Okay it wasn’t exactly predictable, but in a wider sense it was because it’s the kind of thing you do and say. What I’m saying is, that in general you are predictable, as I am. A core aim of government and hierarchies is to foster predictable behaviour. The interesting aspect of that is that this too is predictable behaviour by governments.
No it isn’t.
I knew you’d say that.
No you didn’t.
And that. Anyway, to pick up my thread again.
Your predictable thread.
Okay my predictable thread…
Because you’ve said this kind of thing before.
Shut up. The aim of government is not to foster rational behaviour, but predictable behaviour. We navigate through life by avoiding surprises which is another way of saying that we seek predictability. This is what holds hierarchies together and makes government possible.
Okay I’ll go with that, but the big question is why is predictability so vitally important to governments and hierarchies?
Because it also makes government inevitable, because predictable behaviour is normal behaviour. Leadership, government and all kind of other group activities are emergent properties of our endless push towards predictable behaviour.
Not if… no go on.
As the world becomes more complex, human behaviour becomes less predictable. Ever since the invention of printing, we the general population have become more and more aware of wider possibilities. We have become better informed and thereby less predictable. Electronic and now digital communication have hugely accelerated that trend.
Agreed but with caveats. An agreed example is that you and I aren’t in the same town as we have this conversation, but we could be in different countries. In principle we could be on different planets. So yes I do see how advances in communication have made us less predictable, but it would be simpler to say we are better informed and this in itself makes some of us less predictable. That’s some of us, not all of us and in any event it’s a spectrum.

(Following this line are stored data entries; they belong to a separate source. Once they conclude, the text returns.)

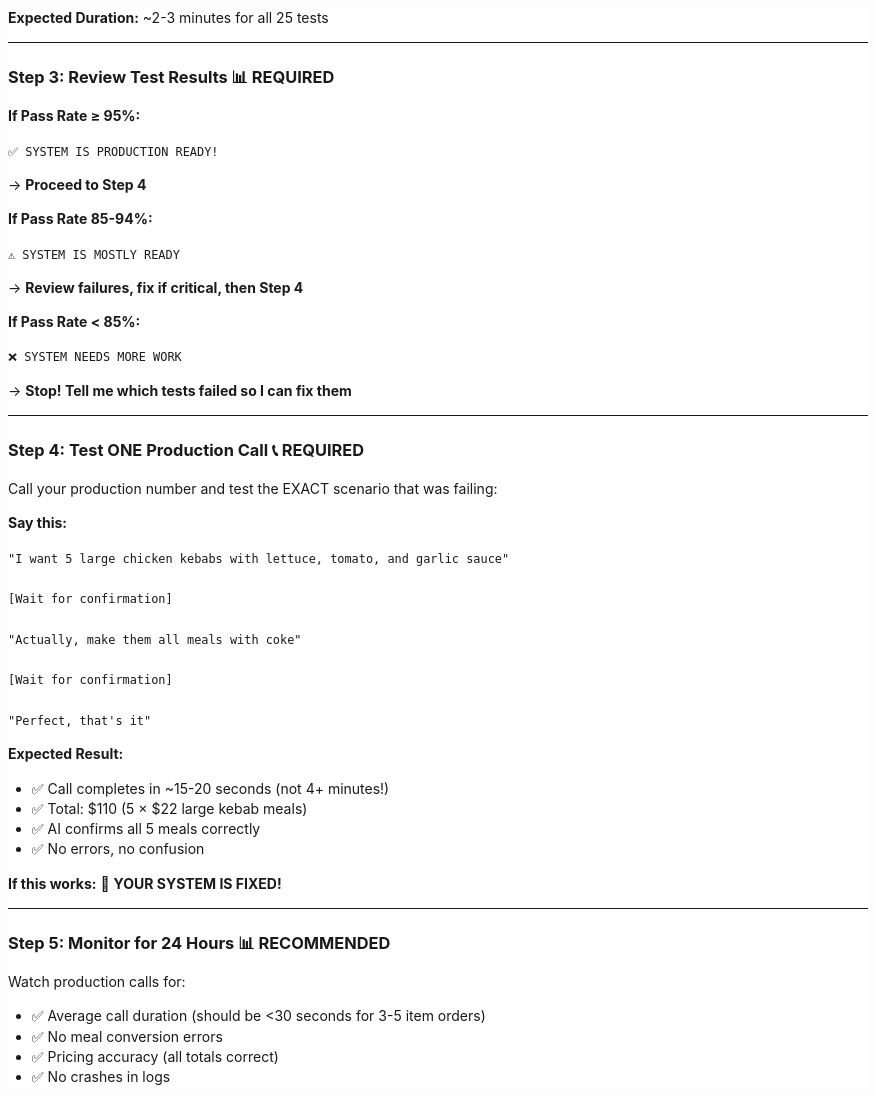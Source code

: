 **Expected Duration:** ~2-3 minutes for all 25 tests

---

### Step 3: Review Test Results 📊 **REQUIRED**

**If Pass Rate ≥ 95%:**
```
✅ SYSTEM IS PRODUCTION READY!
```
→ **Proceed to Step 4**

**If Pass Rate 85-94%:**
```
⚠️ SYSTEM IS MOSTLY READY
```
→ **Review failures, fix if critical, then Step 4**

**If Pass Rate < 85%:**
```
❌ SYSTEM NEEDS MORE WORK
```
→ **Stop! Tell me which tests failed so I can fix them**

---

### Step 4: Test ONE Production Call 📞 **REQUIRED**

Call your production number and test the EXACT scenario that was failing:

**Say this:**
```
"I want 5 large chicken kebabs with lettuce, tomato, and garlic sauce"

[Wait for confirmation]

"Actually, make them all meals with coke"

[Wait for confirmation]

"Perfect, that's it"
```

**Expected Result:**
- ✅ Call completes in ~15-20 seconds (not 4+ minutes!)
- ✅ Total: $110 (5 × $22 large kebab meals)
- ✅ AI confirms all 5 meals correctly
- ✅ No errors, no confusion

**If this works:** 🎉 **YOUR SYSTEM IS FIXED!**

---

### Step 5: Monitor for 24 Hours 📊 **RECOMMENDED**

Watch production calls for:
- ✅ Average call duration (should be <30 seconds for 3-5 item orders)
- ✅ No meal conversion errors
- ✅ Pricing accuracy (all totals correct)
- ✅ No crashes in logs
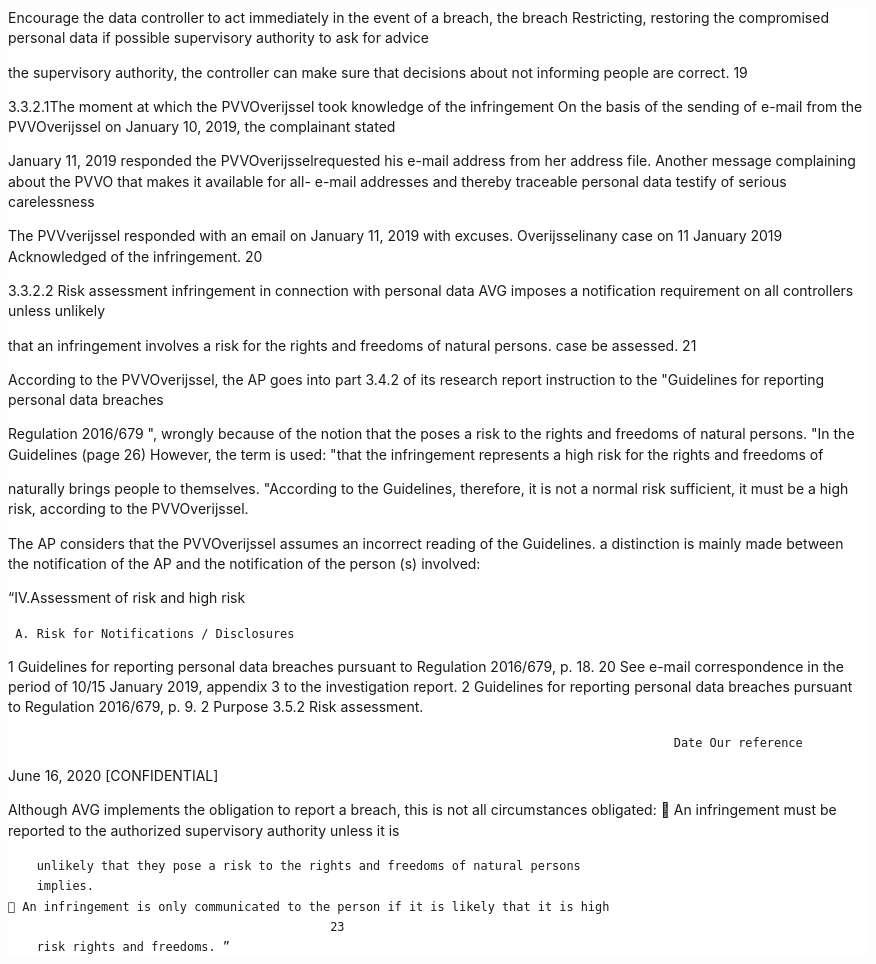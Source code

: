Encourage the data controller to act immediately in the event of a breach, the breach
Restricting, restoring the compromised personal data if possible
supervisory authority to ask for advice

the supervisory authority, the controller can make sure that
decisions about not informing people are correct. 19

3.3.2.1The moment at which the PVVOverijssel took knowledge of the infringement
On the basis of the sending of e-mail from the PVVOverijssel on January 10, 2019, the complainant stated

January 11, 2019 responded the PVVOverijsselrequested his e-mail address from her address file.
Another message complaining about the PVVO that makes it available for all-
e-mail addresses and thereby traceable personal data testify of serious carelessness

The PVVverijssel responded with an email on January 11, 2019 with excuses.
Overijsselinany case on 11 January 2019 Acknowledged of the infringement. 20

3.3.2.2 Risk assessment infringement in connection with personal data
AVG imposes a notification requirement on all controllers unless unlikely

that an infringement involves a risk for the rights and freedoms of natural persons.
case be assessed. 21

According to the PVVOverijssel, the AP goes into part 3.4.2 of its research report instruction
to the "Guidelines for reporting personal data breaches

Regulation 2016/679 ", wrongly because of the notion that the
poses a risk to the rights and freedoms of natural persons. "In the Guidelines (page 26)
However, the term is used: "that the infringement represents a high risk for the rights and freedoms of

naturally brings people to themselves. "According to the Guidelines, therefore, it is not a normal risk
sufficient, it must be a high risk, according to the PVVOverijssel.

The AP considers that the PVVOverijssel assumes an incorrect reading of the Guidelines.
a distinction is mainly made between the notification of the AP and the notification of the person (s) involved:

“IV.Assessment of risk and high risk

     A. Risk for Notifications / Disclosures

1 Guidelines for reporting personal data breaches pursuant to Regulation 2016/679, p. 18.
20 See e-mail correspondence in the period of 10/15 January 2019, appendix 3 to the investigation report.
2 Guidelines for reporting personal data breaches pursuant to Regulation 2016/679, p. 9.
2 Purpose 3.5.2 Risk assessment.

                                                                                                 Date Our reference

June 16, 2020 \[CONFIDENTIAL\]

Although AVG implements the obligation to report a breach, this is not all circumstances
obligated:
     An infringement must be reported to the authorized supervisory authority unless it is

        unlikely that they pose a risk to the rights and freedoms of natural persons
        implies.
     An infringement is only communicated to the person if it is likely that it is high
                                                 23
        risk rights and freedoms. ”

Exactly, we are better informed, or in a more impersonal sense we are less predictable. So as an inevitable response, the general behaviour of the population is reined in by government. Here in the UK, such things as the NHS, state education, the BBC, welfare state and even the recent pandemic all foster predictable behaviour.
As do roads. You go where they go.
Er – yes. Anyway, to take this further, the point of gender politics, climate change and so on is to make most people predictable by isolating sceptics who can’t accept such crazy and obviously manipulative political notions. That’s the reining in - defining outsiders more clearly as outsiders.
So according to you, this is why our elites appear to have become more stupid, at least politically. It’s just that we have caught up with them and more and more of us are catching on. Not catching on at any great rate, but it’s happening and nobody knows what the outcome will be. Hence all the creeping censorship. With hindsight, that too was predictable.
I didn’t think you’d agree with me.
Neither did I. I’m so unpredictable.
4 comments:
An interesting issue here is how dissent and being in a minority is different from being unpredictable. Someone who regularly and predictably dissents and refuses to cooperate is a problem, but a far from insuperable one. They can be "worked around", allowed to have their say, or ignored. The emphasis may have changed from getting us to do their bidding, to simply preventing us from disrupting what they are getting others to do.
Sam - I think you are right, it's a shift towards prevention rather than persuasion. "Go along with us or you are nobody" is the message.
IFF we were rational creatures AND were better informed, then we might be expected to reason to the same rational conclusions and therefore agree more. But on the whole we are nothing like a rational as we like to think we think so what we do with whatever information comes our way is quite unpredictable.
djc - governments seem to know that and try to make sure that the same information comes our way so that reactions are more predictable. The media do it too of course because they want a predictable audience.